5. How confident are we that unfettered markets plus UBI is politically sustainable? Being a worker expecting a certain wage gives you some social power. Being a participant in a public institution gives you, arguably, some social power, an identity, it helps solve the collective action problem of the poor. (Which is the big problem in all of this.) But receiving your UBI check doesn’t give you any power, any capacity to disrupt, it doesn’t give you a sense of collective identity, it doesn’t form a basis of collective action. My hypothesis is that the parents at the local public school are more able to act together — they have the PTA, to begin with — than the same number of voucher recipients are.

What Comes Before Capital?

“The wealth of those societies in which the capitalist mode of production prevails, presents itself as an immense accumulation of commodities.'”

Everyone knows that line. If your intellectual formation is like mine, it has approximately the same status as “In the beginning God created the heavens and the earth.”

The rabbis, I’m told, used to like to point out that in Hebrew the first letter of “In the beginning…” looks like a box with three sides, and only one opening. This was to convey the message, don’t ask what happened before, or what might be happening somewhere else. The only story we care about starts here.

We all have our rabbis. But we keep asking anyway, what comes before? What comes before that first sentence of Capital, what’s happening elsewhere? What form does wealth (claims on the good life) take in societies where the capitalist mode of production doesn’t prevail?
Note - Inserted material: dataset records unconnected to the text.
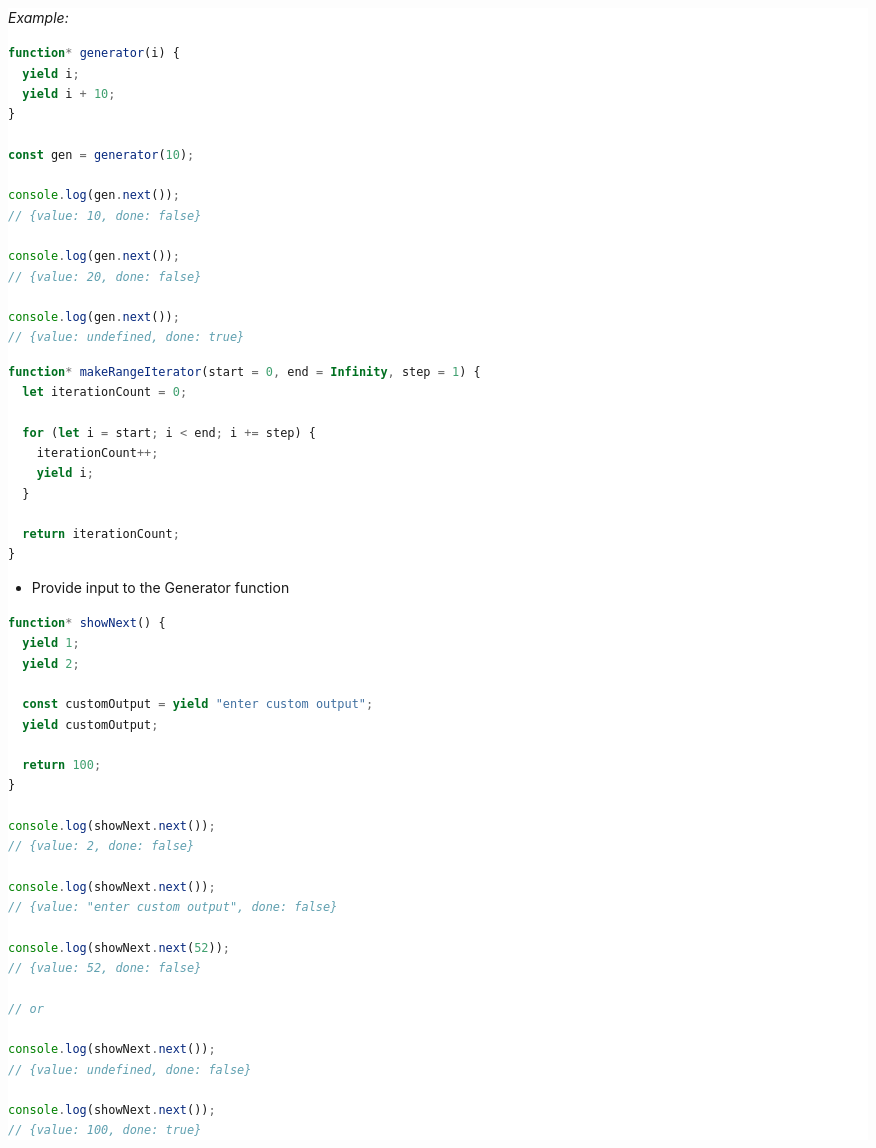 _Example:_

```javascript
function* generator(i) {
  yield i;
  yield i + 10;
}

const gen = generator(10);

console.log(gen.next());
// {value: 10, done: false}

console.log(gen.next());
// {value: 20, done: false}

console.log(gen.next());
// {value: undefined, done: true}
```

```javascript
function* makeRangeIterator(start = 0, end = Infinity, step = 1) {
  let iterationCount = 0;

  for (let i = start; i < end; i += step) {
    iterationCount++;
    yield i;
  }

  return iterationCount;
}
```

- Provide input to the Generator function

```javascript
function* showNext() {
  yield 1;
  yield 2;

  const customOutput = yield "enter custom output";
  yield customOutput;

  return 100;
}

console.log(showNext.next());
// {value: 2, done: false}

console.log(showNext.next());
// {value: "enter custom output", done: false}

console.log(showNext.next(52));
// {value: 52, done: false}

// or

console.log(showNext.next());
// {value: undefined, done: false}

console.log(showNext.next());
// {value: 100, done: true}
```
And apart from how it appears, or presents itself, what can we say about what it really is?

I think the biggest problem with how people read Capital is, they don’t take the subtitle seriously: It really is a “critique of political economy.” There’s an overarching irony, the whole thing is written under the sign of the hypothetical. (In general, I think this irony is one of the most important, and hardest, things that students have to learn in any field.) The whole book is written to show that even if everything Ricardo said was true, capitalism would still be an unjust and inhumane (and unstable, though that doesn’t come til later) economic system. But that’s not the same as saying that everything Ricardo says really is true. In my opinion — people I respect disagree — everything Marx says about the Labor Theory of Value is preceded by an implicit “even if…” It shouldn’t be interpreted as a set of positive claims about the world.
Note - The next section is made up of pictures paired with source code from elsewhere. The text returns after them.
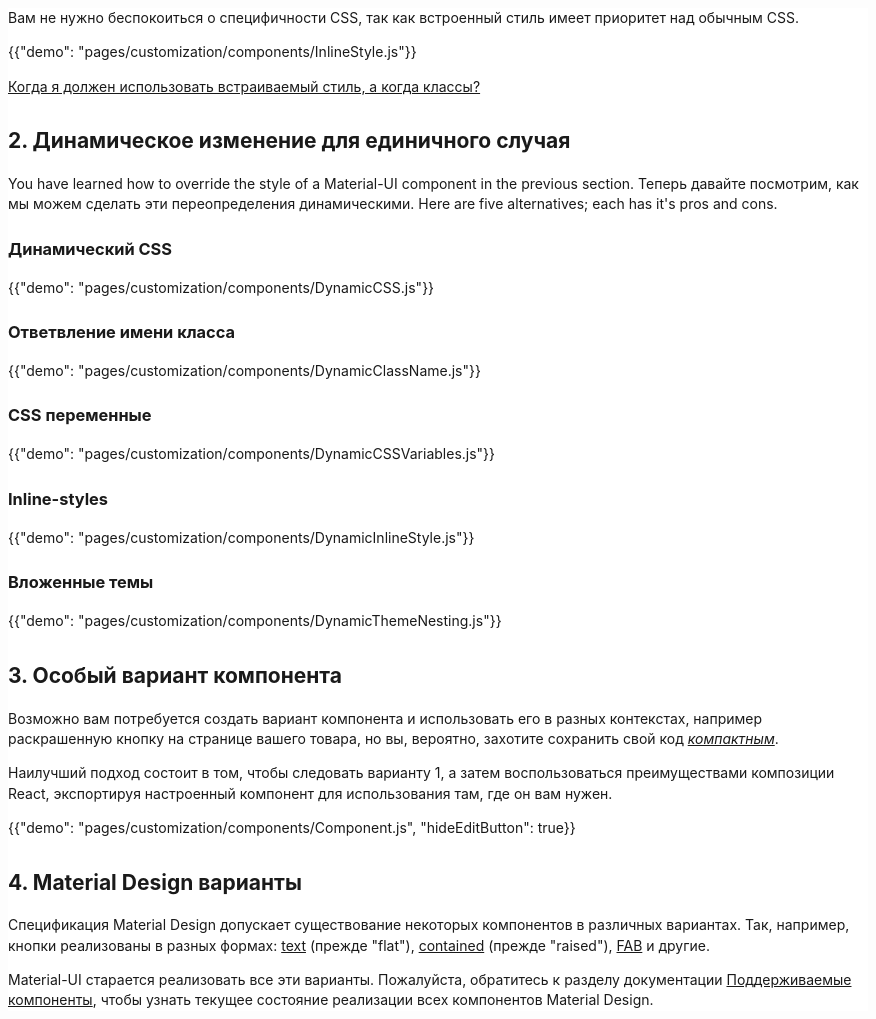 Вам не нужно беспокоиться о специфичности CSS, так как встроенный стиль имеет приоритет над обычным CSS.

{{"demo": "pages/customization/components/InlineStyle.js"}}

[Когда я должен использовать встраиваемый стиль, а когда классы?](/getting-started/faq/#when-should-i-use-inline-style-vs-classes)

## 2. Динамическое изменение для единичного случая

You have learned how to override the style of a Material-UI component in the previous section. Теперь давайте посмотрим, как мы можем сделать эти переопределения динамическими. Here are five alternatives; each has it's pros and cons.

### Динамический CSS

{{"demo": "pages/customization/components/DynamicCSS.js"}}

### Ответвление имени класса

{{"demo": "pages/customization/components/DynamicClassName.js"}}

### CSS переменные

{{"demo": "pages/customization/components/DynamicCSSVariables.js"}}

### Inline-styles

{{"demo": "pages/customization/components/DynamicInlineStyle.js"}}

### Вложенные темы

{{"demo": "pages/customization/components/DynamicThemeNesting.js"}}

## 3. Особый вариант компонента

Возможно вам потребуется создать вариант компонента и использовать его в разных контекстах, например раскрашенную кнопку на странице вашего товара, но вы, вероятно, захотите сохранить свой код [*компактным*](https://en.wikipedia.org/wiki/Don%27t_repeat_yourself).

Наилучший подход состоит в том, чтобы следовать варианту 1, а затем воспользоваться преимуществами композиции React, экспортируя настроенный компонент для использования там, где он вам нужен.

{{"demo": "pages/customization/components/Component.js", "hideEditButton": true}}

## 4. Material Design варианты

Спецификация Material Design допускает существование некоторых компонентов в различных вариантах. Так, например, кнопки реализованы в разных формах: [text](https://material.io/design/components/buttons.html#text-button) (прежде "flat"), [contained](https://material.io/design/components/buttons.html#contained-button) (прежде "raised"), [FAB](https://material.io/design/components/buttons-floating-action-button.html) и другие.

Material-UI старается реализовать все эти варианты. Пожалуйста, обратитесь к разделу документации [Поддерживаемые компоненты](/getting-started/supported-components/), чтобы узнать текущее состояние реализации всех компонентов Material Design.
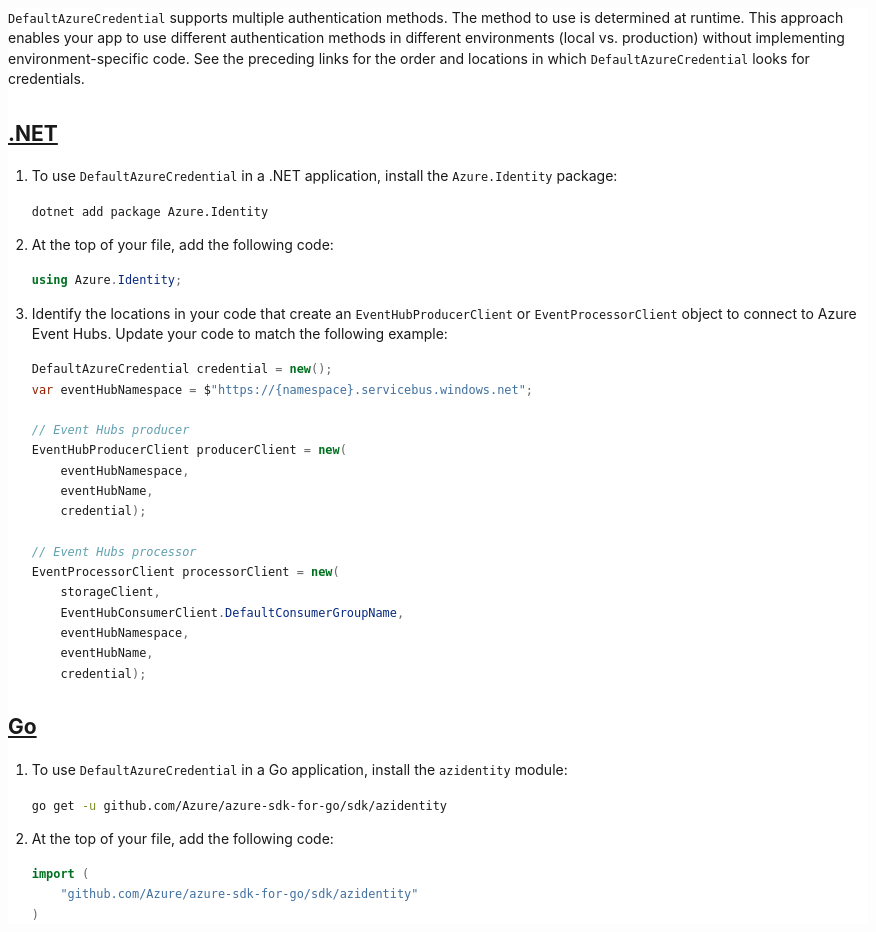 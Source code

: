 `DefaultAzureCredential` supports multiple authentication methods. The method to use is determined at runtime. This approach enables your app to use different authentication methods in different environments (local vs. production) without implementing environment-specific code. See the preceding links for the order and locations in which `DefaultAzureCredential` looks for credentials.

## [.NET](#tab/dotnet)

1. To use `DefaultAzureCredential` in a .NET application, install the `Azure.Identity` package:

   ```dotnetcli
   dotnet add package Azure.Identity
   ```

1. At the top of your file, add the following code:

   ```csharp
   using Azure.Identity;
   ```

1. Identify the locations in your code that create an `EventHubProducerClient` or `EventProcessorClient` object to connect to Azure Event Hubs. Update your code to match the following example:

    ```csharp
    DefaultAzureCredential credential = new();
    var eventHubNamespace = $"https://{namespace}.servicebus.windows.net";

    // Event Hubs producer
    EventHubProducerClient producerClient = new(
        eventHubNamespace,
        eventHubName,
        credential);

    // Event Hubs processor
    EventProcessorClient processorClient = new(
        storageClient,
        EventHubConsumerClient.DefaultConsumerGroupName,
        eventHubNamespace,
        eventHubName,
        credential);
    ```

## [Go](#tab/go)

1. To use `DefaultAzureCredential` in a Go application, install the `azidentity` module:

    ```bash
    go get -u github.com/Azure/azure-sdk-for-go/sdk/azidentity
    ```

1. At the top of your file, add the following code:

    ```go
    import (
        "github.com/Azure/azure-sdk-for-go/sdk/azidentity"
    )
    ```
So what does Marx positively believe? For this, I think we have to turn to the early writings. I know these are deep waters, on which I am innocently paddling about in my little water wings. But in my opinion, the Economic and Philosophic Manuscripts of 1844 are the essential “before” to Capital.

In Capital, exploitation is defined in terms of the share of the product (already quantifiable; the transformation of the infinitely heterogeneous content of human activity into a mass of commodities has already taken place) to which claims accrue as a result of wage labor. But in the Manuscripts, he says

A forcing-up of wages (disregarding all other difficulties, including the fact that it would only be by force, too, that the higher wages, being an anomaly, could be maintained) would … be nothing but better payment for the slave, and would not conquer either for the worker or for labour their human status and dignity.

Or equivalently, “The alienation of the product of labour merely summarizes the alienation in the work activity itself.” What’s important is exhausting one’s creative powers on alien ends. How many channels you have on tv afterward doesn’t matter.

Alienated labor means (to take various of Marx’s definitions):  “the work is external to the worker”; the worker “does not fulfill himself in his work”; the worker “does not develop freely his mental and physical energies”; “work is not voluntary, but imposed, forced labour”; work “is not the satisfaction of a need, but a means for satisfying other needs”; the worker “does not belong to himself but to another person.” This is the non-quantifiable fact about life under life under capitalism for which questions about the distribution of commodities are a stand-in. Everything that happens in Capital, happens after this.